What one has in the raw footage is not the locale of Cortland or a farm, but the locale of video itself, as a kind of material production. The material represented in the footage is rife with the virtual-ideological (e.g. the farmers' discourse is ideological, the material practices of dairy farming are ideological, the division of labor on the farm is ideological, the choices of camera angles, visual subject matter, and interview questions are ideological, etc.). The camera and its processes are also ideological. However, simultaneous to these ideological apprehensions is the singularity of the video's materiality. It is that singularity that allows the video to be encountered.

In the editing process one encounters another layer of ideological apprehension. Typically there is a desire to create cohesion (or a deliberate choice to deny or oppose that urge). As Kittler discusses, early 20th-century psychiatrists filmed their patients' and screened edited documentaries of them b/c they felt it allowed them to best represent their patients' pathologies to their colleagues. (This has been going on for a long time.) A documentary might be edited to portray the "truth" of an experience or to make people look foolish or to achieve some other rhetorical purpose.
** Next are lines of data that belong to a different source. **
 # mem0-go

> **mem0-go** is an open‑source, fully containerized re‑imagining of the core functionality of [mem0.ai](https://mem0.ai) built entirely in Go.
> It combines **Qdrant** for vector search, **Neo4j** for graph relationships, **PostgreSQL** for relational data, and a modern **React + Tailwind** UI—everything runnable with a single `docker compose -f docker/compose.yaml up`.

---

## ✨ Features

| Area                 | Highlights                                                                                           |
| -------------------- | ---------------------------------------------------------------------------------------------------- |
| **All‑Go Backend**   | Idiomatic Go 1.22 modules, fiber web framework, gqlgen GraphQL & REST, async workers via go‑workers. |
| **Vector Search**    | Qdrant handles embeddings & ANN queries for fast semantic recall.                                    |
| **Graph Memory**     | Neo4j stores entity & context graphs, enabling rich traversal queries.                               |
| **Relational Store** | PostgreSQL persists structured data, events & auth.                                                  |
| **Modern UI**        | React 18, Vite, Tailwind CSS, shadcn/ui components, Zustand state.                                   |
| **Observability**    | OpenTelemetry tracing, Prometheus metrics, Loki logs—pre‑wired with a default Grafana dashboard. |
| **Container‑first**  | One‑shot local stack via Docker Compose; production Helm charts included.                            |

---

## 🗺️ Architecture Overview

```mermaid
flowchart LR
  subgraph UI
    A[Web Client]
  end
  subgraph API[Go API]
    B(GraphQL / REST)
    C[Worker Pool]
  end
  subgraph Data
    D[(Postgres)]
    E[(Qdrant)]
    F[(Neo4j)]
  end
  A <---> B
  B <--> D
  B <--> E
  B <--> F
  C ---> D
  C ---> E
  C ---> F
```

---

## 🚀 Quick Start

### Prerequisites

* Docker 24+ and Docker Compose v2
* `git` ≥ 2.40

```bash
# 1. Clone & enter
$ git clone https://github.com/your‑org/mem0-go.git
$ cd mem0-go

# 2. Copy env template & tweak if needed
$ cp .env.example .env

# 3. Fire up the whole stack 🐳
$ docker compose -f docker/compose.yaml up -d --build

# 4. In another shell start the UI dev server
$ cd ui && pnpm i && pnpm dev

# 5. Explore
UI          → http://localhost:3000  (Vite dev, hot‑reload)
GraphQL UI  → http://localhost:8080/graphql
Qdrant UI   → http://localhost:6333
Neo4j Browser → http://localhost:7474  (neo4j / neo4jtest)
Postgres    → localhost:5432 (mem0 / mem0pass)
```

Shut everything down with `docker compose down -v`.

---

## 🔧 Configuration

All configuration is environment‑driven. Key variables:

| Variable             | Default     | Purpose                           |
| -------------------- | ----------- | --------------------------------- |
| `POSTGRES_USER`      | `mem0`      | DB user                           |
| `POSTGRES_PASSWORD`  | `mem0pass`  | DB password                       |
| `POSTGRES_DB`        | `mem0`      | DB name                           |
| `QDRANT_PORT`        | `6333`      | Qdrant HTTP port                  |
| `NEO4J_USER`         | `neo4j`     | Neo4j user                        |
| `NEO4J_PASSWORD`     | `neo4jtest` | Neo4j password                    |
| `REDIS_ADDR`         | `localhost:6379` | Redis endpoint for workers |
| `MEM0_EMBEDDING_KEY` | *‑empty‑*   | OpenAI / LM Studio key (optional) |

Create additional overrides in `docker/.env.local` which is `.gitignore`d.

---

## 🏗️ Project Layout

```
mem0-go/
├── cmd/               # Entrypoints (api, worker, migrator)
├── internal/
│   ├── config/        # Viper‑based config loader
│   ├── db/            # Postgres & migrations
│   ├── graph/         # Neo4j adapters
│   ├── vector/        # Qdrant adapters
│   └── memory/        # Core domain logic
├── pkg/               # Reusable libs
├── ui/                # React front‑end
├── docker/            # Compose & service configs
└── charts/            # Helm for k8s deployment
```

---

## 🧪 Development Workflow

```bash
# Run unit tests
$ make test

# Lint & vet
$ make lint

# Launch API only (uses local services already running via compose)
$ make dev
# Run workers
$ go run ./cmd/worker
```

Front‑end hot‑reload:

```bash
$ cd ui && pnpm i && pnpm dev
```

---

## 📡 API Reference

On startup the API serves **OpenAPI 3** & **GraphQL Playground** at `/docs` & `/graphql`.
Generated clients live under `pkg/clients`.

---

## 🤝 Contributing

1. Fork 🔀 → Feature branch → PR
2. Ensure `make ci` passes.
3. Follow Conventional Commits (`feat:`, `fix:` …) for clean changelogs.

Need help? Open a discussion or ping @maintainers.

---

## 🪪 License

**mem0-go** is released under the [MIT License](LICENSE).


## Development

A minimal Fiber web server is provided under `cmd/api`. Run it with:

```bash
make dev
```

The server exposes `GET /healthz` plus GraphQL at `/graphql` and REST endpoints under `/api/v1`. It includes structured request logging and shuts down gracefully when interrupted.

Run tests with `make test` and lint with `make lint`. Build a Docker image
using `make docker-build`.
In an FYC class there may not be enough rhetorical or technical skill to pull off a cohesive video, but that does not mean that the editing process is not informed by that desire.

The resulting video constitutes its own locale, connected affectively, materially and rhizomatically to the locale depicted in the video. It also is marked by its apprehension by ideology, just as every locale is, whether that location is a suburban home, a city street, a car, or the middle of the desert.

OK, this is getting to be a long post. I suppose what I'm getting at is that the local and the body persist in conjunction with the virtual, which has rewritten the space of the local and the extension of the body. Ideologically, there is the desire of capitalism to delocalize and commodify--to virtualize in this sense. However, the virtual is always already singular and is always encountered on those terms. Becoming aware of that aspect of the encounter and developing rhetorico-aesthetic strategies in relation to that aspect is the challenge.

Anyway, an excellent set of presentations. Thanks to everyone.